**EXTRACTED INFORMATION**
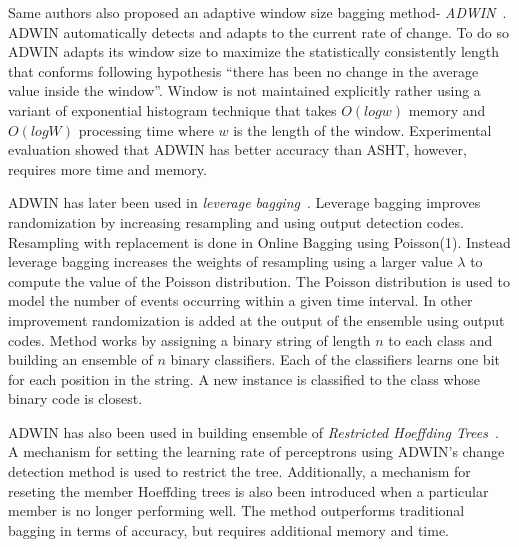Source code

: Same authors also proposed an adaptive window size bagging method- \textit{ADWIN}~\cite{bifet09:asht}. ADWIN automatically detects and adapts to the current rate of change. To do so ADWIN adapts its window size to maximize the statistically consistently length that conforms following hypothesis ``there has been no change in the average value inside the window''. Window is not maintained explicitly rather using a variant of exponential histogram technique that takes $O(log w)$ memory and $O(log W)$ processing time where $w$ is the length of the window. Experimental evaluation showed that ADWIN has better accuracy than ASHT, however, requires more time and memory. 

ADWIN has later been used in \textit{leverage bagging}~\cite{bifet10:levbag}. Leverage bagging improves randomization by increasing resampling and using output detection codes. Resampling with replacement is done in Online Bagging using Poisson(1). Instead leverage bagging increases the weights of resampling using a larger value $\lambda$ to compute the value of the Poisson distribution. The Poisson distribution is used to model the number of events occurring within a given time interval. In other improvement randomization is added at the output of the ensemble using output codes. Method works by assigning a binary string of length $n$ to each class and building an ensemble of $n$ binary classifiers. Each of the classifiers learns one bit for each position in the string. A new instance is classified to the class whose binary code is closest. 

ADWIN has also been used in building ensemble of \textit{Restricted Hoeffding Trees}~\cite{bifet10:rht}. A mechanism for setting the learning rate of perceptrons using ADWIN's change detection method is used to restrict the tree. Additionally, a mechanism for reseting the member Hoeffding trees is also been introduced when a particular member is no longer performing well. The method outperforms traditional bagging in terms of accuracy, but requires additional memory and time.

* * *

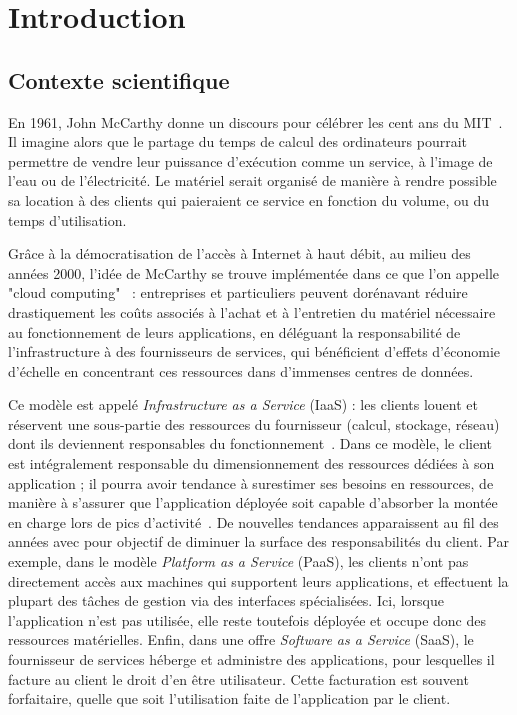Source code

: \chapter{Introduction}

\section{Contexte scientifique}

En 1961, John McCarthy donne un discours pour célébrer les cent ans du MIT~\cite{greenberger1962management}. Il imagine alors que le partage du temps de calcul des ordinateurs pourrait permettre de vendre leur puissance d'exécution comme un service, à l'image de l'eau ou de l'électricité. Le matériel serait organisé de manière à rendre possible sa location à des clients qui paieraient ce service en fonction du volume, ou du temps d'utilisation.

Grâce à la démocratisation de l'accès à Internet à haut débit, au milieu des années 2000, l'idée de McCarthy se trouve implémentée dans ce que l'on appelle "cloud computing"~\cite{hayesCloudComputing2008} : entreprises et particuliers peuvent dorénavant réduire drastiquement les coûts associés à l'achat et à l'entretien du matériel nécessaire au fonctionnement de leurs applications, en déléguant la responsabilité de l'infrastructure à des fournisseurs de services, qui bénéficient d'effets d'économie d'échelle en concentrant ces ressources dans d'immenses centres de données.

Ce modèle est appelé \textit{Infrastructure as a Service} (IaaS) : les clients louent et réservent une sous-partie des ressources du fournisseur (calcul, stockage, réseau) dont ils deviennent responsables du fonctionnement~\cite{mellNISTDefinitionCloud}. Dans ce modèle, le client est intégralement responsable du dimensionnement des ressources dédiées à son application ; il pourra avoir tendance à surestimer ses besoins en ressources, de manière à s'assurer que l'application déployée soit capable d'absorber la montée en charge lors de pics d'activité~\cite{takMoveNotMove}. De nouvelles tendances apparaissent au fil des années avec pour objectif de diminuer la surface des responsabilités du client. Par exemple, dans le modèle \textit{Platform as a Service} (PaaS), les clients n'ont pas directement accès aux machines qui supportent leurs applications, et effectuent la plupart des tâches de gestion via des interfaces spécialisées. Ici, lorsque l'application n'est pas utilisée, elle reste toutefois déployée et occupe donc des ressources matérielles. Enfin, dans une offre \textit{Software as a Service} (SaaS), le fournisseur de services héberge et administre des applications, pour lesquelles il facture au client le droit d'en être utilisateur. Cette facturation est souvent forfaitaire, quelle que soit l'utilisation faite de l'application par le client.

---

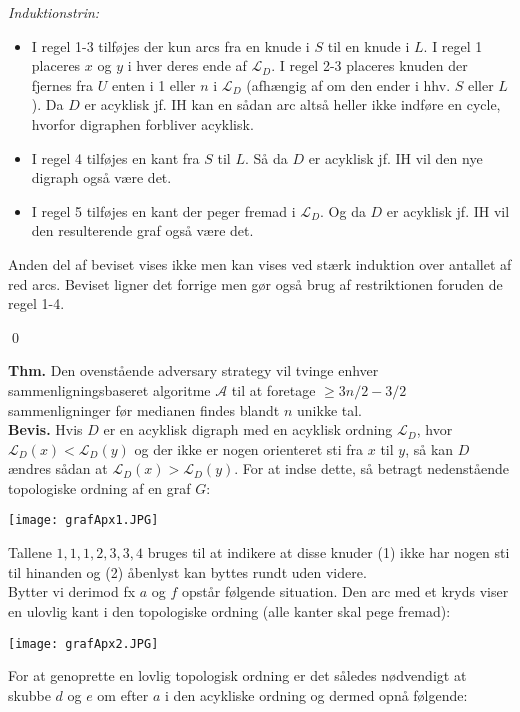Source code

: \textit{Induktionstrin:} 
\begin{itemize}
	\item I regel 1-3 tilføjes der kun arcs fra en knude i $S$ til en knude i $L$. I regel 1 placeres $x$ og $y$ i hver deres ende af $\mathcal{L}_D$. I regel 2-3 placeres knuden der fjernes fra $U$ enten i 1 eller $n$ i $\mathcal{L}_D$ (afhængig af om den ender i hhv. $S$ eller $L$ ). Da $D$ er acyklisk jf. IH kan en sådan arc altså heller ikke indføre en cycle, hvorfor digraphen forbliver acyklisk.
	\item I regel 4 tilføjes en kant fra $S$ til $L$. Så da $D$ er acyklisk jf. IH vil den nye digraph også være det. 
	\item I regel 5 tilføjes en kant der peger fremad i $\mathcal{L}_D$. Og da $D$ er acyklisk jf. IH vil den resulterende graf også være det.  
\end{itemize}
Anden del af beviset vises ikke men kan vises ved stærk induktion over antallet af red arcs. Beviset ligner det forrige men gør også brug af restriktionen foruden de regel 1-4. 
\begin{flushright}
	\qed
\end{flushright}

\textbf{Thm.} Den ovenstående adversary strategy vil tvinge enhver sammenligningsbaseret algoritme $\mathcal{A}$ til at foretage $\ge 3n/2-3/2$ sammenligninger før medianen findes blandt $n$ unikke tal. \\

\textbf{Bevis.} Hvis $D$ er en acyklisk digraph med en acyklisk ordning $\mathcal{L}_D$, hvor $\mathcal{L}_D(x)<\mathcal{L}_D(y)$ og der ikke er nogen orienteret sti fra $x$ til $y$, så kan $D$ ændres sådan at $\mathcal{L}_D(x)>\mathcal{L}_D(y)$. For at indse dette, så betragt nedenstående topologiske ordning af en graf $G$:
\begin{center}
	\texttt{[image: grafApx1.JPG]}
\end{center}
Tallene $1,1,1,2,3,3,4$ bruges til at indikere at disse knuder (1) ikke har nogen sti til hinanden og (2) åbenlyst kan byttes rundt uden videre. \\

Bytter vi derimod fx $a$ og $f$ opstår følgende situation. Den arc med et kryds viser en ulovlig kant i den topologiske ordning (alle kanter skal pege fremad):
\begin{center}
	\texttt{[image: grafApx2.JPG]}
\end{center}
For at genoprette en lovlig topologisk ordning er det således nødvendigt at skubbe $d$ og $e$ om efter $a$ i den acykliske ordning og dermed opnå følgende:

**TASK**
When a line in the records holds the string "være", copy that line.

**EXPECTED OUTPUT**
	\item I regel 4 tilføjes en kant fra $S$ til $L$. Så da $D$ er acyklisk jf. IH vil den nye digraph også være det. 
	\item I regel 5 tilføjes en kant der peger fremad i $\mathcal{L}_D$. Og da $D$ er acyklisk jf. IH vil den resulterende graf også være det.  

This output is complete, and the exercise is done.